Oyuncular ve özel davetliler, bu küresel sahnede modayı bir ifade aracı olarak da kullanıyor. Kimi zaman bir couture elbise, bir politik mesajı ya da kültürel mirası taşıyor. Haute couture devleri, Cannes kırmızı halısının vazgeçilmezleri arasında. Son yıllarda ise genç ve yenilikçi tasarımcılara yönelim de dikkat çekiyor.
Oyuncular, tasarım seçimlerinde yalnızca estetik değil; aynı zamanda kültürel ifade, ve kişisel duruşlarını da göz önünde bulunduruyor. Bunun yanı sıra kıyafet ve mücevher seçimlerinde marka iş birlikleri , sponsorluklar ve stil danışmanlarının yönlendirmeleri de büyük rol oynuyor.
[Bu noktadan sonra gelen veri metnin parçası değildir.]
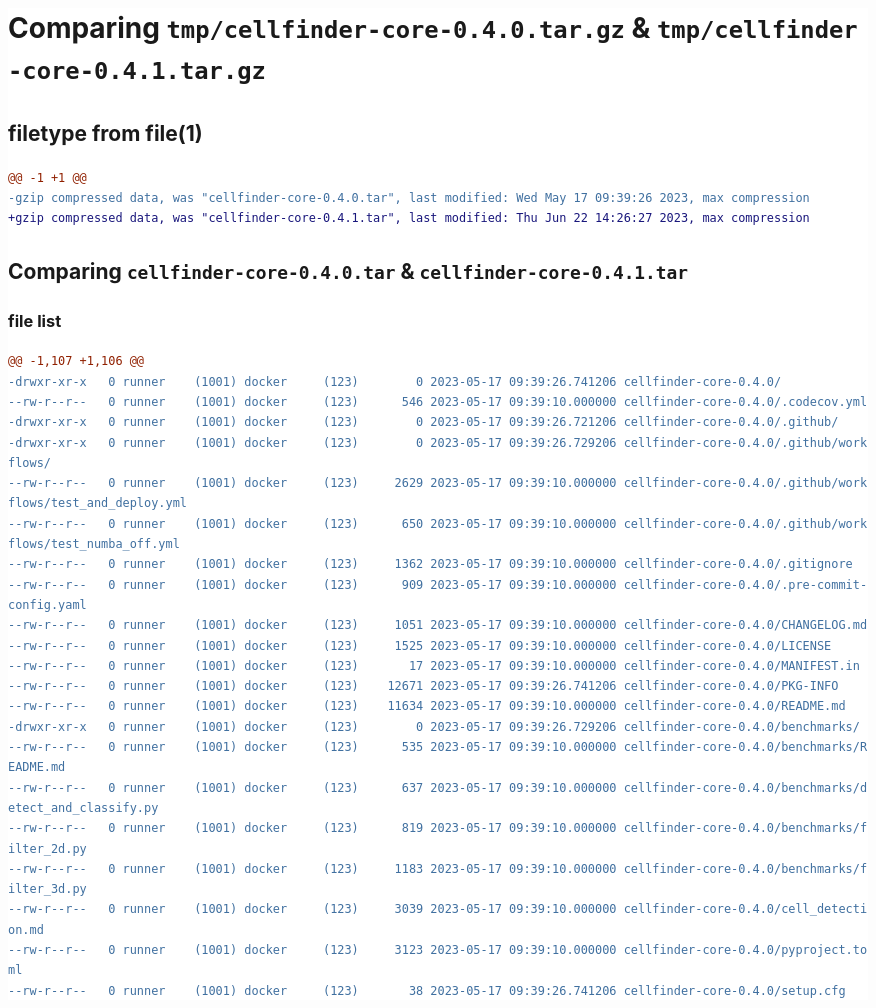 # Comparing `tmp/cellfinder-core-0.4.0.tar.gz` & `tmp/cellfinder-core-0.4.1.tar.gz`

## filetype from file(1)

```diff
@@ -1 +1 @@
-gzip compressed data, was "cellfinder-core-0.4.0.tar", last modified: Wed May 17 09:39:26 2023, max compression
+gzip compressed data, was "cellfinder-core-0.4.1.tar", last modified: Thu Jun 22 14:26:27 2023, max compression
```

## Comparing `cellfinder-core-0.4.0.tar` & `cellfinder-core-0.4.1.tar`

### file list

```diff
@@ -1,107 +1,106 @@
-drwxr-xr-x   0 runner    (1001) docker     (123)        0 2023-05-17 09:39:26.741206 cellfinder-core-0.4.0/
--rw-r--r--   0 runner    (1001) docker     (123)      546 2023-05-17 09:39:10.000000 cellfinder-core-0.4.0/.codecov.yml
-drwxr-xr-x   0 runner    (1001) docker     (123)        0 2023-05-17 09:39:26.721206 cellfinder-core-0.4.0/.github/
-drwxr-xr-x   0 runner    (1001) docker     (123)        0 2023-05-17 09:39:26.729206 cellfinder-core-0.4.0/.github/workflows/
--rw-r--r--   0 runner    (1001) docker     (123)     2629 2023-05-17 09:39:10.000000 cellfinder-core-0.4.0/.github/workflows/test_and_deploy.yml
--rw-r--r--   0 runner    (1001) docker     (123)      650 2023-05-17 09:39:10.000000 cellfinder-core-0.4.0/.github/workflows/test_numba_off.yml
--rw-r--r--   0 runner    (1001) docker     (123)     1362 2023-05-17 09:39:10.000000 cellfinder-core-0.4.0/.gitignore
--rw-r--r--   0 runner    (1001) docker     (123)      909 2023-05-17 09:39:10.000000 cellfinder-core-0.4.0/.pre-commit-config.yaml
--rw-r--r--   0 runner    (1001) docker     (123)     1051 2023-05-17 09:39:10.000000 cellfinder-core-0.4.0/CHANGELOG.md
--rw-r--r--   0 runner    (1001) docker     (123)     1525 2023-05-17 09:39:10.000000 cellfinder-core-0.4.0/LICENSE
--rw-r--r--   0 runner    (1001) docker     (123)       17 2023-05-17 09:39:10.000000 cellfinder-core-0.4.0/MANIFEST.in
--rw-r--r--   0 runner    (1001) docker     (123)    12671 2023-05-17 09:39:26.741206 cellfinder-core-0.4.0/PKG-INFO
--rw-r--r--   0 runner    (1001) docker     (123)    11634 2023-05-17 09:39:10.000000 cellfinder-core-0.4.0/README.md
-drwxr-xr-x   0 runner    (1001) docker     (123)        0 2023-05-17 09:39:26.729206 cellfinder-core-0.4.0/benchmarks/
--rw-r--r--   0 runner    (1001) docker     (123)      535 2023-05-17 09:39:10.000000 cellfinder-core-0.4.0/benchmarks/README.md
--rw-r--r--   0 runner    (1001) docker     (123)      637 2023-05-17 09:39:10.000000 cellfinder-core-0.4.0/benchmarks/detect_and_classify.py
--rw-r--r--   0 runner    (1001) docker     (123)      819 2023-05-17 09:39:10.000000 cellfinder-core-0.4.0/benchmarks/filter_2d.py
--rw-r--r--   0 runner    (1001) docker     (123)     1183 2023-05-17 09:39:10.000000 cellfinder-core-0.4.0/benchmarks/filter_3d.py
--rw-r--r--   0 runner    (1001) docker     (123)     3039 2023-05-17 09:39:10.000000 cellfinder-core-0.4.0/cell_detection.md
--rw-r--r--   0 runner    (1001) docker     (123)     3123 2023-05-17 09:39:10.000000 cellfinder-core-0.4.0/pyproject.toml
--rw-r--r--   0 runner    (1001) docker     (123)       38 2023-05-17 09:39:26.741206 cellfinder-core-0.4.0/setup.cfg
```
KIRMIZI HALININ YENİ KODLARI
Bu yıl, 13- 24 Mayıs 2025 tarihlerinde gerçekleşen 78. Cannes Film Festivali, her yıl olduğu gibi sinema kadar modanın da nabzını tutmaya devam etti. Cannes Film Festival yönetimi, açılıştan bir gün önce duyurduğu kırmızı halı kıyafet kurallarındaki önemli değişikliklerle moda dünyasında geniş yankı uyandırdı.
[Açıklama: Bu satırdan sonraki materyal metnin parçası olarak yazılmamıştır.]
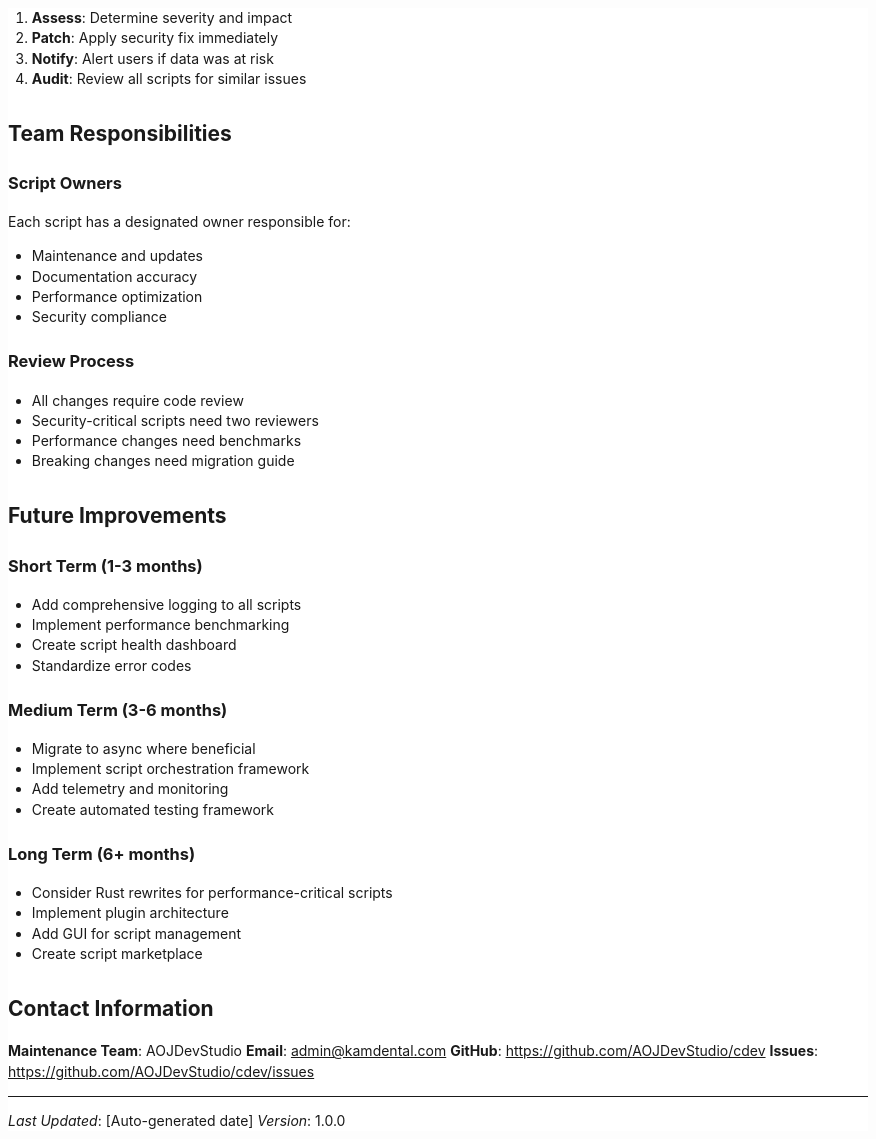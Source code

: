 1. **Assess**: Determine severity and impact
2. **Patch**: Apply security fix immediately
3. **Notify**: Alert users if data was at risk
4. **Audit**: Review all scripts for similar issues

## Team Responsibilities

### Script Owners

Each script has a designated owner responsible for:

- Maintenance and updates
- Documentation accuracy
- Performance optimization
- Security compliance

### Review Process

- All changes require code review
- Security-critical scripts need two reviewers
- Performance changes need benchmarks
- Breaking changes need migration guide

## Future Improvements

### Short Term (1-3 months)

- Add comprehensive logging to all scripts
- Implement performance benchmarking
- Create script health dashboard
- Standardize error codes

### Medium Term (3-6 months)

- Migrate to async where beneficial
- Implement script orchestration framework
- Add telemetry and monitoring
- Create automated testing framework

### Long Term (6+ months)

- Consider Rust rewrites for performance-critical scripts
- Implement plugin architecture
- Add GUI for script management
- Create script marketplace

## Contact Information

**Maintenance Team**: AOJDevStudio
**Email**: admin@kamdental.com
**GitHub**: https://github.com/AOJDevStudio/cdev
**Issues**: https://github.com/AOJDevStudio/cdev/issues

---

_Last Updated_: [Auto-generated date]
_Version_: 1.0.0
Cannes Film Festivali’nin 2025 itibarıyla getirdiği yeni kıyafet kurallarına göre, tasarımdan daha ön planda olan çıplaklık, çok uzun kuyruklu ve fazla hacimli elbiseler yasaklandı. Oysa son yıllarda transparan ve adeta “yok gibi” duran elbiseler, özellikle sosyal medyada kitleler tarafından yüksek görünürlük elde etmenin ve dikkat çekmenin stratejik bir aracı haline gelmişti. Bu nedenle alınan kararlar, moda çevrelerinde farklı tepkilere yol açtı. Bir kesim bu sınırlamaları ifade özgürlüğüne müdahale olarak değerlendirirken, kimileri de bu durumun yaratıcı tasarımlar için yeni bir alan açabileceğini savunuyor. Modanın mesaj verme gücünü ve yaratıcı ruhunu kısıtlamadığı sürece bu tür kurallar, tasarımcıları daha sade ama etkili anlatımlara, farklı yapı oyunlarına ve özgün yorumlara yönlendirebilir.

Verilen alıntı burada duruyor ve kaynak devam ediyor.